Pubblicato il 31 Maggio 2011 10:36 | Ultimo aggiornamento: 31 Maggio 2011 10:36

PARIGI – Si pensava fosse Roma, con quel lampione su Ponte Milvio ormai simbolo dei giovanissimi, e invece la capitale dei lucchetti d’amore è diventata Parigi. Sul ponte dell’Arcivescovado, sul braccio della Senna fra la Rive gauche e i giardini di Notre-Dame, è “nato” il nuovo centro del romanticismo cittadino: lucchetti attaccati al parapetto del ponte.

Il rituale è sempre quello: si sceglie il posto, ci si scambiano promesse d’amore eterno, si scrivono i nomi sul lucchetto, lo si attacca e si affidano le chiavi al fiume. La moda si è sviluppata in tutto il mondo.
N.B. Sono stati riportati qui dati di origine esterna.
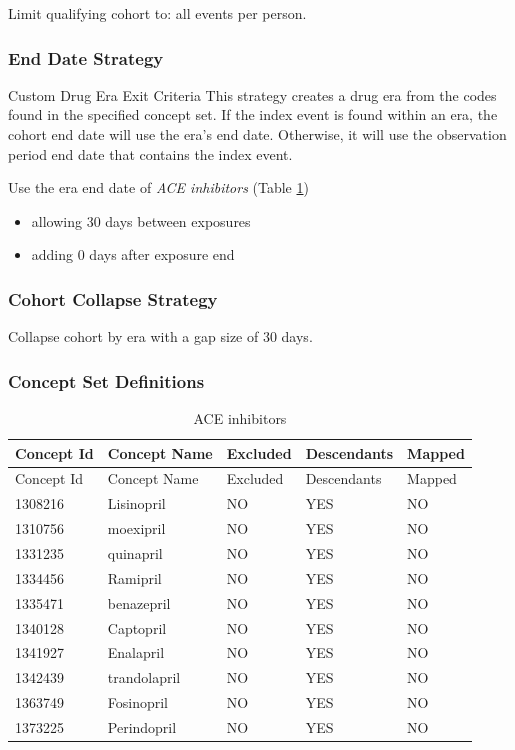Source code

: \documentclass[11pt]{book}
\providecommand{\tightlist}{%
  \setlength{\itemsep}{0pt}\setlength{\parskip}{0pt}}
\theoremstyle{definition}
\theoremstyle{definition}
\theoremstyle{definition}
\theoremstyle{remark}
\begin{document}
Limit qualifying cohort to: all events per person.

\hypertarget{end-date-strategy}{%
\subsubsection*{End Date Strategy}\label{end-date-strategy}}

Custom Drug Era Exit Criteria
This strategy creates a drug era from the codes found in the specified concept set. If the index event is found within an era, the cohort end date will use the era's end date. Otherwise, it will use the observation period end date that contains the index event.

Use the era end date of \emph{ACE inhibitors} (Table \ref{tab:aceInhibitors})

\begin{itemize}
\tightlist
\item
  allowing 30 days between exposures
\item
  adding 0 days after exposure end
\end{itemize}

\hypertarget{cohort-collapse-strategy}{%
\subsubsection*{Cohort Collapse Strategy}\label{cohort-collapse-strategy}}

Collapse cohort by era with a gap size of 30 days.

\hypertarget{concept-set-definitions}{%
\subsubsection*{Concept Set Definitions}\label{concept-set-definitions}}

\begin{longtable}[]{@{}lllll@{}}
\caption{\label{tab:aceInhibitors} ACE inhibitors}\tabularnewline
\toprule
Concept Id & Concept Name & Excluded & Descendants & Mapped\tabularnewline
\midrule
\endfirsthead
\toprule
Concept Id & Concept Name & Excluded & Descendants & Mapped\tabularnewline
\midrule
\endhead
1308216 & Lisinopril & NO & YES & NO\tabularnewline
1310756 & moexipril & NO & YES & NO\tabularnewline
1331235 & quinapril & NO & YES & NO\tabularnewline
1334456 & Ramipril & NO & YES & NO\tabularnewline
1335471 & benazepril & NO & YES & NO\tabularnewline
1340128 & Captopril & NO & YES & NO\tabularnewline
1341927 & Enalapril & NO & YES & NO\tabularnewline
1342439 & trandolapril & NO & YES & NO\tabularnewline
1363749 & Fosinopril & NO & YES & NO\tabularnewline
1373225 & Perindopril & NO & YES & NO\tabularnewline
\bottomrule
\end{longtable}
\end{document}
In Italia fu rilanciata, manco a dirlo, da Federico Moccia e dal film tratto da uno dei suoi libri, “Ho voglia di te”, in cui Riccardo Scamarcio e Laura Chiatti lucchettavano il loro amore proprio a Ponte Milvio.
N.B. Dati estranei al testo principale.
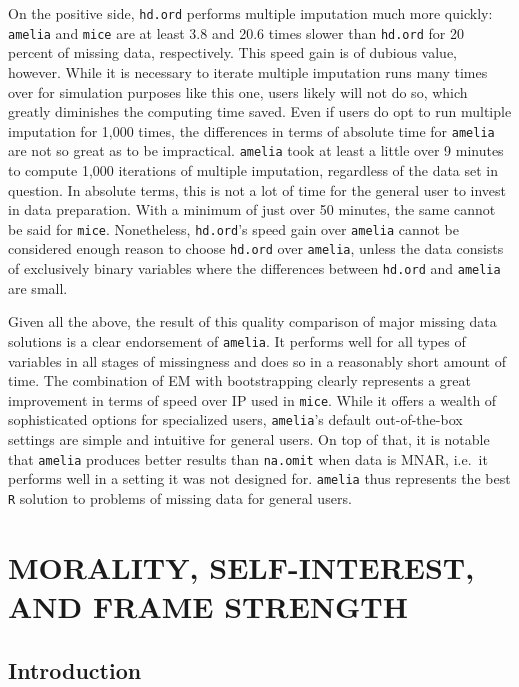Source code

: \documentclass[12pt,econ]{sources/authesis}
\begin{document}
On the positive side, \texttt{hd.ord} performs multiple imputation much more quickly: \texttt{amelia} and \texttt{mice} are at least 3.8 and 20.6 times slower than \texttt{hd.ord} for 20 percent of missing data, respectively. This speed gain is of dubious value, however. While it is necessary to iterate multiple imputation runs many times over for simulation purposes like this one, users likely will not do so, which greatly diminishes the computing time saved. Even if users do opt to run multiple imputation for 1,000 times, the differences in terms of absolute time for \texttt{amelia} are not so great as to be impractical. \texttt{amelia} took at least a little over 9 minutes to compute 1,000 iterations of multiple imputation, regardless of the data set in question. In absolute terms, this is not a lot of time for the general user to invest in data preparation. With a minimum of just over 50 minutes, the same cannot be said for \texttt{mice}. Nonetheless, \texttt{hd.ord}'s speed gain over \texttt{amelia} cannot be considered enough reason to choose \texttt{hd.ord} over \texttt{amelia}, unless the data consists of exclusively binary variables where the differences between \texttt{hd.ord} and \texttt{amelia} are small.

Given all the above, the result of this quality comparison of major missing data solutions is a clear endorsement of \texttt{amelia}. It performs well for all types of variables in all stages of missingness and does so in a reasonably short amount of time. The combination of EM with bootstrapping clearly represents a great improvement in terms of speed over IP used in \texttt{mice}. While it offers a wealth of sophisticated options for specialized users, \texttt{amelia}'s default out-of-the-box settings are simple and intuitive for general users. On top of that, it is notable that \texttt{amelia} produces better results than \texttt{na.omit} when data is MNAR, i.e.~it performs well in a setting it was not designed for. \texttt{amelia} thus represents the best \texttt{R} solution to problems of missing data for general users.

\hypertarget{framing}{%
\chapter{MORALITY, SELF-INTEREST, AND FRAME STRENGTH}\label{framing}}

\hypertarget{framing-intro}{%
\section{Introduction}\label{framing-intro}}
\end{document}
A Parigi i ponti lucchettabili sono tre. Quello tradizionale è il Pont des Arts, accanto al Louvre, ma è in leggero declino dopo il mistero dell’anno scorso. In una notte, qualcuno fece sparire diverse centinaia di lucchetti mai più ritrovati. Sia il Comune che la Prefettura di Polizia hanno sempre negato di aver organizzato il blitz, che quindi resta di autore anonimo. L’altro tempio del lucchetto è la passerella intitolata a Leopold Sedar Senghor, che attraversa le Senna all’altezza del settimo arrondissement con vista sulla Gare d’Orsay.

Il più gettonato rimane però il ponte dell’Arcivescovado, con le serrature che scintillano al sole e sembrano coprire il ponte con un tappeto di metallo. Ormai è un’attrazione turistica.